My friend breaks in, “But, how do you know when you are receiving reliable guidance?”
“It should feel right in the heart. There may be a sense of Stillness or Peace around the proposed action or around an idea,” I explain. “It may also feel like it is perennially Christmas Eve–almost everyday. And, genuine guidance from Holy Mother does not injure or harm; it heals.
“Finally,” I explain, “There comes a phase where Holy Mother seems to step in, in order to care for you, in seemingly minor yet very meaningful ways. I’ll explain more later.” Our conversation stops so that I may run to pick up our take-out pizza.

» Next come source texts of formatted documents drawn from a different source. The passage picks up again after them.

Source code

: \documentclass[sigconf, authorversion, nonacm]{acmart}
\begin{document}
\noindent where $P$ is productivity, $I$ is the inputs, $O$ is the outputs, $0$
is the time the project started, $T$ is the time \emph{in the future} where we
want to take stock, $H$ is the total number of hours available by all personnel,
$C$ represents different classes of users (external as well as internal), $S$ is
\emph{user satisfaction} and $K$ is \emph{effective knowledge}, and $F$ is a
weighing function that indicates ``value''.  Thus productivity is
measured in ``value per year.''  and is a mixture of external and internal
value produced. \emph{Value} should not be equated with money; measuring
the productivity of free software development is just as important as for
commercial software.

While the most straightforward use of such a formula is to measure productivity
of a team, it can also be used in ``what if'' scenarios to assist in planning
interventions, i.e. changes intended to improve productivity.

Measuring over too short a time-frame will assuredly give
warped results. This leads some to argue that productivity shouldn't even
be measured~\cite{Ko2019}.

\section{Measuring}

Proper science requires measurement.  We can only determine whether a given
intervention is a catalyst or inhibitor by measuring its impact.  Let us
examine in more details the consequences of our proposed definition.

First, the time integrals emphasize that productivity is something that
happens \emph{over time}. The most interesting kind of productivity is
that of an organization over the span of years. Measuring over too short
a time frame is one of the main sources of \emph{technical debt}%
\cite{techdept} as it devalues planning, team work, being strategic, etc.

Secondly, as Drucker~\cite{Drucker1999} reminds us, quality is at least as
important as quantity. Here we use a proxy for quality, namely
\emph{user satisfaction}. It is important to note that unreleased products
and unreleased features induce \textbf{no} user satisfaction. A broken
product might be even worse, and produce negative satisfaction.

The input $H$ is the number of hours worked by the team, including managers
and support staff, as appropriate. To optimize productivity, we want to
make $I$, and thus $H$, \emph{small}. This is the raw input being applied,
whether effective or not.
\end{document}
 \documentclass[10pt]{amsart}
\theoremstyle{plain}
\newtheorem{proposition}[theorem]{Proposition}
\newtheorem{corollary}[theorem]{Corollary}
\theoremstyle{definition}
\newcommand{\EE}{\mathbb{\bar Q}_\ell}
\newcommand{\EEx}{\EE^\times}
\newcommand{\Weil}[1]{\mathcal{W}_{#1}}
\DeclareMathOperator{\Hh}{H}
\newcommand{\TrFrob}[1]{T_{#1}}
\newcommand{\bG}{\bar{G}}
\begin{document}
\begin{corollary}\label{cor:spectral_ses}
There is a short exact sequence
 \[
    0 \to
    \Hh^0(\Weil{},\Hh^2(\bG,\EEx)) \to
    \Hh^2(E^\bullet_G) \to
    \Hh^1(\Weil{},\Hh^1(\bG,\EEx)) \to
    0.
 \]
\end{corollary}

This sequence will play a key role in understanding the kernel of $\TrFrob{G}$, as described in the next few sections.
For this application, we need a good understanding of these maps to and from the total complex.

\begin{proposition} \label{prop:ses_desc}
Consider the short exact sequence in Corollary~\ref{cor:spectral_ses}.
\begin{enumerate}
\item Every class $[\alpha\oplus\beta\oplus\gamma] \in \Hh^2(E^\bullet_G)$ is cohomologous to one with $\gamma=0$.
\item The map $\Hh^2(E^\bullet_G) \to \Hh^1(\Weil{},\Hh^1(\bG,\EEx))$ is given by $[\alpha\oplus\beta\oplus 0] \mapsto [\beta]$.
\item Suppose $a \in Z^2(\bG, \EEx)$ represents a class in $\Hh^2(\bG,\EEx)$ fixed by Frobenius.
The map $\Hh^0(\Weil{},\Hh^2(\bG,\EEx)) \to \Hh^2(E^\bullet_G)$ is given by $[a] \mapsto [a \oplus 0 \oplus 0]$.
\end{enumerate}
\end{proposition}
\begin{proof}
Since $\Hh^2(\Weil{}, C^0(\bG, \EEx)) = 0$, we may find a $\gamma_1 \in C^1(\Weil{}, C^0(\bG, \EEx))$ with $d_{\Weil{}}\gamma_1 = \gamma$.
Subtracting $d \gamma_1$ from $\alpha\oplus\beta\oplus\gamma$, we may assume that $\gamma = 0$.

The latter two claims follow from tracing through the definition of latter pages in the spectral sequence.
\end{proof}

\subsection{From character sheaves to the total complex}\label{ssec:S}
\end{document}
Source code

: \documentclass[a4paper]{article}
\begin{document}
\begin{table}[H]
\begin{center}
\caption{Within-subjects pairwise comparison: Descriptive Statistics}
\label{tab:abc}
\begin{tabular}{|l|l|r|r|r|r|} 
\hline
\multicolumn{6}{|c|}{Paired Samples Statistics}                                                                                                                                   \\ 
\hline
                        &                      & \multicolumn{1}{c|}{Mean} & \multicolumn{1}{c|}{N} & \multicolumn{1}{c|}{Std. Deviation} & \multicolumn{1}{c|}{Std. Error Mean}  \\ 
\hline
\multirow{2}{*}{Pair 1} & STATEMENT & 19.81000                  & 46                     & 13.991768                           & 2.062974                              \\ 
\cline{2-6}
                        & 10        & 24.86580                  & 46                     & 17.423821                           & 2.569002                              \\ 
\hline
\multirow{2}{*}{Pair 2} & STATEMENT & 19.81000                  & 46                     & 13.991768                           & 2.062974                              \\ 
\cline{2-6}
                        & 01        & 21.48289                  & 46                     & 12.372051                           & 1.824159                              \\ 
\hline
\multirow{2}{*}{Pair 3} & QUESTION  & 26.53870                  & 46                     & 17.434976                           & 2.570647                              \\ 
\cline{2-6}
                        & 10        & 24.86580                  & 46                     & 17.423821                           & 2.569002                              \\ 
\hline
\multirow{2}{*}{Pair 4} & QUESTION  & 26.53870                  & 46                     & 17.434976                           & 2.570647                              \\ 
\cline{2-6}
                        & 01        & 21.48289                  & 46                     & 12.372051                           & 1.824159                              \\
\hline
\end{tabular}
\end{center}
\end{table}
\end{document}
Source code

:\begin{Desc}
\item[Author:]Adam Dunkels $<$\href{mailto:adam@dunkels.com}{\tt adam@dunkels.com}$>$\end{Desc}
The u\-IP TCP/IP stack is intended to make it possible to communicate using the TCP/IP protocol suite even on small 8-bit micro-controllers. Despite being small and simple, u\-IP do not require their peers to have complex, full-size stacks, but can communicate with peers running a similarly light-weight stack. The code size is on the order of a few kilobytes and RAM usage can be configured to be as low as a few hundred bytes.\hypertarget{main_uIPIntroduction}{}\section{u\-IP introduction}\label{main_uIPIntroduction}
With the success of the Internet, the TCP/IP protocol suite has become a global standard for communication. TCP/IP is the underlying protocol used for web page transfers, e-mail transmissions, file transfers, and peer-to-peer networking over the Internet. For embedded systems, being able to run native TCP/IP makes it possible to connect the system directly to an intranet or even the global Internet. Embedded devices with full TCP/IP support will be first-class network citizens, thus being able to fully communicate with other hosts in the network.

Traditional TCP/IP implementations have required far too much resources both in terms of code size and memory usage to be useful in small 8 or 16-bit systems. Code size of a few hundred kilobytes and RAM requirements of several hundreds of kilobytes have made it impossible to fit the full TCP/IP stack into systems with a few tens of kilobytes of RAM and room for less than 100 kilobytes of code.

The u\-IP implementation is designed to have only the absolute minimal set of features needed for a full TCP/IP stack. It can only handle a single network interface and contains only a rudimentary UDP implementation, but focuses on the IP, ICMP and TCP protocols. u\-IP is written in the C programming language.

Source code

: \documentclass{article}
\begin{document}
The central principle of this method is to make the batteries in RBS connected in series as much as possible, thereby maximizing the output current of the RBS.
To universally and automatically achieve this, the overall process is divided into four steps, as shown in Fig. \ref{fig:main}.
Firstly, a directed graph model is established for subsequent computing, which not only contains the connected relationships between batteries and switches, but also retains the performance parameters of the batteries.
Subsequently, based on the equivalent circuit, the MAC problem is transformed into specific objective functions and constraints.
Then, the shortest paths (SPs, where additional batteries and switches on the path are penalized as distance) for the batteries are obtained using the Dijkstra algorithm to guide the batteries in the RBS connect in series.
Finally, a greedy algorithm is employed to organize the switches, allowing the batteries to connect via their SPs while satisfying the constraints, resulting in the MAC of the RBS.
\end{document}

At the pizza place, as the clerk hands me the box for a large pizza, he explains that he “messed up,” adding, “But, don’t worry. I’ll only charge you for the medium.”
It feels like Christmas Eve again–in my heart.
Walking through the door at home, I explain what happened to our pizza order to my friend.
“So, is this the type of care you were talking about?” my friend asks. “Large pizzas at no additional charge, even though you clearly ordered a medium?” Then, in a teasing tone, my friend says through a bite of hot, fresh pizza, “I would like to meet this Holy Mother of yours.”
“Dude, I can help you with that,” one man is leaning over another seated man filling out an online registration form for homeless services at one of the public library’s computers.
At the adjacent computer terminal, I drop into a chair to check email. My skin is prickly from the long, hot walk to the library, and I am looking like a boiled lobster while trying hard not to overhear the conversation next to me.
“I got it bro,” the response comes. “But, thanks for the help. Hey, man, you know about this place?” the seated man asks gesturing to the screen.
“Yeah, they got a ten-o’clock curfew. That’s alright. What I don’t like is the showers and beds and sh*t. They’s all communal. I ‘m real clean. I can hardly stand to shower there, let alone sleep. I got to get me a job, so I can have my own place—my own shower. You hear me? Family sent me ahead, ya see?” (There is a formal recounting of all of the immediate and extended family members relying on this man’s ability to find and retain employment.)
“Yeah, yeah. I hear, ya. Who’d ya say was hiring?”
“There’s that warehouse. They’s taking applications. Do you need me to help you with that? I can help you. I got me a bar of soap and found a stream.
Cleaner washing in that stream than some of those places. I know they [the local Christian charities] mean well—but germs, man, I’m really funny ’bout germs. Family is counting on me. You see what I’m sayin’ bro?”
“Yeah. I got it,” the seated man replies. “Thank you, though.”
“I’ll catch you later.” The other man moves away, returning to perch on one of the library’s high stools facing the windows looking out onto the pedestrian traffic on the street.
Exhaling, I finish my computer session, grateful for the home I have. Gathering my things together, I exit the building to breathe the hot, heavy air and begin my walk home. I consider how alone the man with the extended family must feel, I hope Grace keeps him safe.